Overrated or Underrated: 2012 in Sports

By Grantland Staff at
Oli Scarff/Getty Images

It was a year that provided plenty of personalities, story lines, and moments, but the question is, which of those moments got their due and which did not? Could LeBron James actually be underrated? Could the Olympics? They just might be.

Underrated: LeBron James's Game 4 of the Eastern Conference semifinals at Indiana

LeBronOU

Everyone remembers the 45-point evisceration of Boston on the road in an elimination game, and the ultra-efficient inside-out torching of the Thunder in the Finals. But Game 4 against the Pacers has sort of gotten lost in the shuffle, which can happen, I guess, when a game kicks off one of the greatest 15-game stretches in the entire history of a sport. Miami felt like it was on the verge of a franchise-altering crisis going into Game 4, down 2-1 to a feisty Indiana team and missing Chris Bosh. Dwyane Wade had shot 2-of-13 and snapped at Erik Spoelstra during a Game 3 blowout loss. It wasn't an elimination game, but in that moment it was hard to imagine Miami coming back from a 3-1 deficit against a Pacers club that clearly didn't fear them.

And when Miami fell behind by 10 points in the first half of Game 4, looking a bit listless, it was tempting to start thinking about the consequences of a conference semifinals loss. Would they make a panic trade of one of the stars? Would they conclude James and Wade just couldn't coexist well enough to win a title? Would they fire Spoelstra before his extension — which was signed before the season — even kicked in?

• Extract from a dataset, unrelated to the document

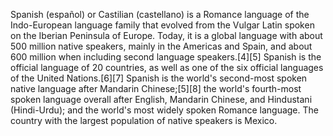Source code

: Spanish (español) or Castilian (castellano) is a Romance language of the Indo-European language family that evolved from the Vulgar Latin spoken on the Iberian Peninsula of Europe. Today, it is a global language with about 500 million native speakers, mainly in the Americas and Spain, and about 600 million when including second language speakers.[4][5] Spanish is the official language of 20 countries, as well as one of the six official languages of the United Nations.[6][7] Spanish is the world's second-most spoken native language after Mandarin Chinese;[5][8] the world's fourth-most spoken language overall after English, Mandarin Chinese, and Hindustani (Hindi-Urdu); and the world's most widely spoken Romance language. The country with the largest population of native speakers is Mexico.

Then LeBron and Wade went absolutely bananas, scoring 38 straight points for Miami in a second-half stretch for the ages. It wasn't just the production; it was the way it looked. Both were cutting actively off the ball and feeding each other for the sorts of semi-improv scores we all envisioned when they teamed up. Spoelstra began leaning on sets in which Miami cleared one side of the floor for LeBron and letting James go to work. He was dominant in those sets, which were rarely a major part of Miami's offense before, and they morphed into post-ups as the playoffs wore on — the post-ups for which Oklahoma City had no answer. It all just came together, at a startling speed. James finished with 40 points, 18 rebounds, and nine assists, numbers that no other player has ever put up in a postseason game since the mid-1980s. He hit post-up shots, jumpers, graceful floaters over Roy Hibbert in the lane — shots he just didn't quite have down even two or three seasons before. It was masterful, and the Heat needed every bit of it.